§ **DIRECTIONS FOR THIS TASK**: Which of the lines in the records below hold the string "size"? Copy every one of them.

§ **Pictures paired with source code**:
[Start of Attachment]

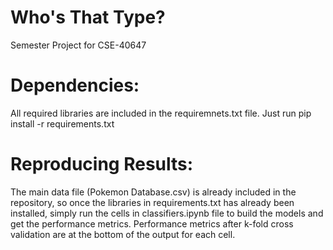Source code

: # Who's That Type?
Semester Project for CSE-40647

# Dependencies:
All required libraries are included in the requiremnets.txt file. Just run pip install -r requirements.txt

# Reproducing Results:
The main data file (Pokemon Database.csv) is already included in the repository, so once the libraries in requirements.txt has already been installed, simply run the cells in classifiers.ipynb file to build the models and get the performance metrics. Performance metrics after k-fold cross validation are at the bottom of the output for each cell.
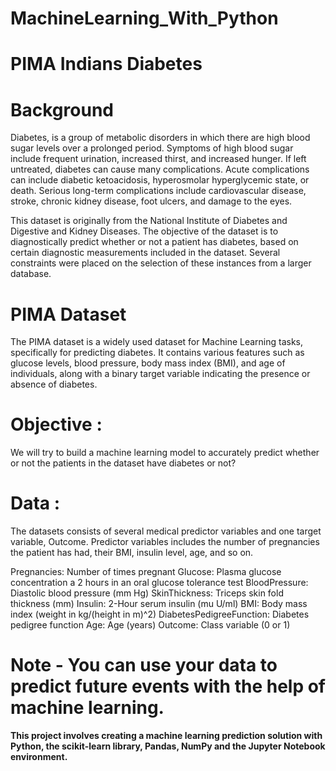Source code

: # MachineLearning_With_Python

# PIMA Indians Diabetes
# Background
Diabetes, is a group of metabolic disorders in which there are high blood sugar levels over a prolonged period. Symptoms of high blood sugar include frequent urination, increased thirst, and increased hunger. If left untreated, diabetes can cause many complications. Acute complications can include diabetic ketoacidosis, hyperosmolar hyperglycemic state, or death. Serious long-term complications include cardiovascular disease, stroke, chronic kidney disease, foot ulcers, and damage to the eyes.

This dataset is originally from the National Institute of Diabetes and Digestive and Kidney Diseases. The objective of the dataset is to diagnostically predict whether or not a patient has diabetes, based on certain diagnostic measurements included in the dataset. Several constraints were placed on the selection of these instances from a larger database.

# PIMA Dataset
The PIMA dataset is a widely used dataset for Machine Learning tasks, specifically for predicting diabetes. It contains various features such as glucose levels, blood pressure, body mass index (BMI), and age of individuals, along with a binary target variable indicating the presence or absence of diabetes.

# Objective :
We will try to build a machine learning model to accurately predict whether or not the patients in the dataset have diabetes or not?

# Data :
The datasets consists of several medical predictor variables and one target variable, Outcome. Predictor variables includes the number of pregnancies the patient has had, their BMI, insulin level, age, and so on.

Pregnancies: Number of times pregnant
Glucose: Plasma glucose concentration a 2 hours in an oral glucose tolerance test
BloodPressure: Diastolic blood pressure (mm Hg)
SkinThickness: Triceps skin fold thickness (mm)
Insulin: 2-Hour serum insulin (mu U/ml)
BMI: Body mass index (weight in kg/(height in m)^2)
DiabetesPedigreeFunction: Diabetes pedigree function
Age: Age (years)
Outcome: Class variable (0 or 1)


# Note - You can use your data to predict future events with the help of machine learning. 
**This project involves creating a machine learning prediction solution with Python, the scikit-learn library, Pandas, NumPy and the Jupyter Notebook environment.**

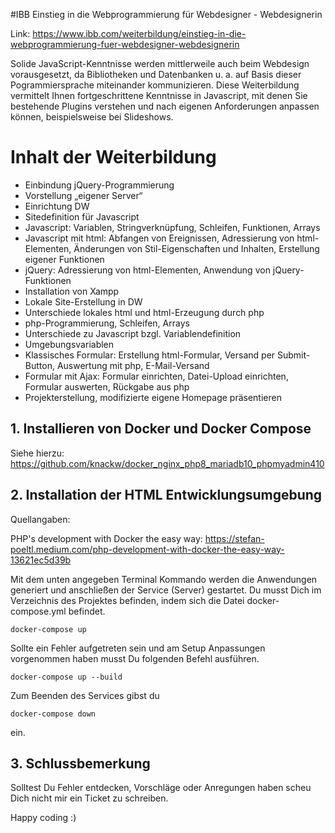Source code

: #IBB Einstieg in die Webprogrammierung für Webdesigner - Webdesignerin

Link: https://www.ibb.com/weiterbildung/einstieg-in-die-webprogrammierung-fuer-webdesigner-webdesignerin

Solide JavaScript-Kenntnisse werden mittlerweile auch beim Webdesign vorausgesetzt, da Bibliotheken und Datenbanken u. a. auf Basis dieser Pogrammiersprache miteinander kommunizieren.
Diese Weiterbildung vermittelt Ihnen fortgeschrittene Kenntnisse in Javascript, mit denen Sie bestehende Plugins verstehen und nach eigenen Anforderungen anpassen können, beispielsweise bei Slideshows.

# Inhalt der Weiterbildung

- Einbindung jQuery-Programmierung
- Vorstellung „eigener Server“
- Einrichtung DW
- Sitedefinition für Javascript
- Javascript: Variablen, Stringverknüpfung, Schleifen, Funktionen, Arrays
- Javascript mit html: Abfangen von Ereignissen, Adressierung von html-Elementen, Änderungen von Stil-Eigenschaften und Inhalten, Erstellung eigener Funktionen
- jQuery: Adressierung von html-Elementen, Anwendung von jQuery-Funktionen
- Installation von Xampp
- Lokale Site-Erstellung in DW
- Unterschiede lokales html und html-Erzeugung durch php
- php-Programmierung, Schleifen, Arrays
- Unterschiede zu Javascript bzgl. Variablendefinition
- Umgebungsvariablen
- Klassisches Formular: Erstellung html-Formular, Versand per Submit-Button, Auswertung mit php, E-Mail-Versand
- Formular mit Ajax: Formular einrichten, Datei-Upload einrichten, Formular auswerten, Rückgabe aus php
- Projekterstellung, modifizierte eigene Homepage präsentieren

## 1. Installieren von Docker und Docker Compose

Siehe hierzu: https://github.com/knackw/docker_nginx_php8_mariadb10_phpmyadmin410

## 2. Installation der HTML Entwicklungsumgebung

Quellangaben:

PHP's development with Docker the easy way: https://stefan-poeltl.medium.com/php-development-with-docker-the-easy-way-13621ec5d39b

Mit dem unten angegeben Terminal Kommando werden die Anwendungen generiert 
und anschließen der Service (Server) gestartet. Du musst Dich im Verzeichnis des Projektes befinden, 
indem sich die Datei docker-compose.yml befindet.

`docker-compose up`

Sollte ein Fehler aufgetreten sein und am Setup Anpassungen vorgenommen haben musst Du folgenden Befehl ausführen.

`docker-compose up --build`

Zum Beenden des Services gibst du

`docker-compose down`

ein.

## 3. Schlussbemerkung

Solltest Du Fehler entdecken, Vorschläge oder Anregungen haben scheu Dich nicht mir ein Ticket zu schreiben. 

Happy coding :)





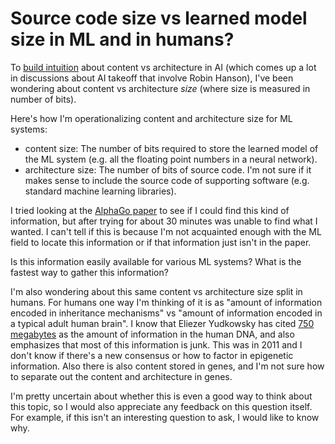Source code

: # Source code size vs learned model size in ML and in humans?

To [build intuition](https://www.lesswrong.com/posts/bDwQddhqaTiMhbpPF/what-are-some-exercises-for-building-generating-intuitions) about content vs architecture in AI (which comes up a lot in discussions about AI takeoff that involve Robin Hanson), I've been wondering about content vs architecture _size_ (where size is measured in number of bits).

Here's how I'm operationalizing content and architecture size for ML systems:

- content size: The number of bits required to store the learned model of the ML system (e.g. all the floating point numbers in a neural network).
- architecture size: The number of bits of source code. I'm not sure if it makes sense to include the source code of supporting software (e.g. standard machine learning libraries).

I tried looking at the [AlphaGo paper](http://augmentingcognition.com/assets/Silver2016a.pdf) to see if I could find this kind of information, but after trying for about 30 minutes was unable to find what I wanted. I can't tell if this is because I'm not acquainted enough with the ML field to locate this information or if that information just isn't in the paper.

Is this information easily available for various ML systems? What is the fastest way to gather this information?

I'm also wondering about this same content vs architecture size split in humans. For humans one way I'm thinking of it is as "amount of information encoded in inheritance mechanisms" vs "amount of information encoded in a typical adult human brain". I know that Eliezer Yudkowsky has cited [750 megabytes](https://docs.google.com/document/pub?id=17yLL7B7yRrhV3J9NuiVuac3hNmjeKTVHnqiEa6UQpJk) as the amount of information in the human DNA, and also emphasizes that most of this information is junk. This was in 2011 and I don't know if there's a new consensus or how to factor in epigenetic information. Also there is also content stored in genes, and I'm not sure how to separate out the content and architecture in genes.

I'm pretty uncertain about whether this is even a good way to think about this topic, so I would also appreciate any feedback on this question itself. For example, if this isn't an interesting question to ask, I would like to know why.
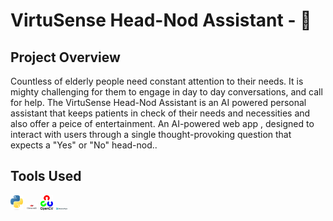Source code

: # VirtuSense Head-Nod Assistant - 🤖

## Project Overview
Countless of elderly people need constant attention to their needs. It is mighty challenging for them to engage in day to day conversations, and
call for help. The VirtuSense Head-Nod Assistant is an AI powered personal assistant that keeps patients in check of their needs and necessities and also offer a peice of entertainment. An AI-powered web app , designed to interact with users through a single thought-provoking question that expects a "Yes" or "No" head-nod..

##  Tools Used
<img src="./images/image.png" alt="Image 1" width="20"/> <img src="./images/image-1.png" alt="Image 2" width="20"/> <img src="./images/image-2.png" alt="Image 3" width="20"/> <img src="./images/image-3.png" alt="Image 4" width="20"/>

[End of Attachment]

§ **EXPECTED ANSWER**:
: # Source code size vs learned model size in ML and in humans?
To [build intuition](https://www.lesswrong.com/posts/bDwQddhqaTiMhbpPF/what-are-some-exercises-for-building-generating-intuitions) about content vs architecture in AI (which comes up a lot in discussions about AI takeoff that involve Robin Hanson), I've been wondering about content vs architecture _size_ (where size is measured in number of bits).
Here's how I'm operationalizing content and architecture size for ML systems:
- content size: The number of bits required to store the learned model of the ML system (e.g. all the floating point numbers in a neural network).
- architecture size: The number of bits of source code. I'm not sure if it makes sense to include the source code of supporting software (e.g. standard machine learning libraries).
I'm also wondering about this same content vs architecture size split in humans. For humans one way I'm thinking of it is as "amount of information encoded in inheritance mechanisms" vs "amount of information encoded in a typical adult human brain". I know that Eliezer Yudkowsky has cited [750 megabytes](https://docs.google.com/document/pub?id=17yLL7B7yRrhV3J9NuiVuac3hNmjeKTVHnqiEa6UQpJk) as the amount of information in the human DNA, and also emphasizes that most of this information is junk. This was in 2011 and I don't know if there's a new consensus or how to factor in epigenetic information. Also there is also content stored in genes, and I'm not sure how to separate out the content and architecture in genes.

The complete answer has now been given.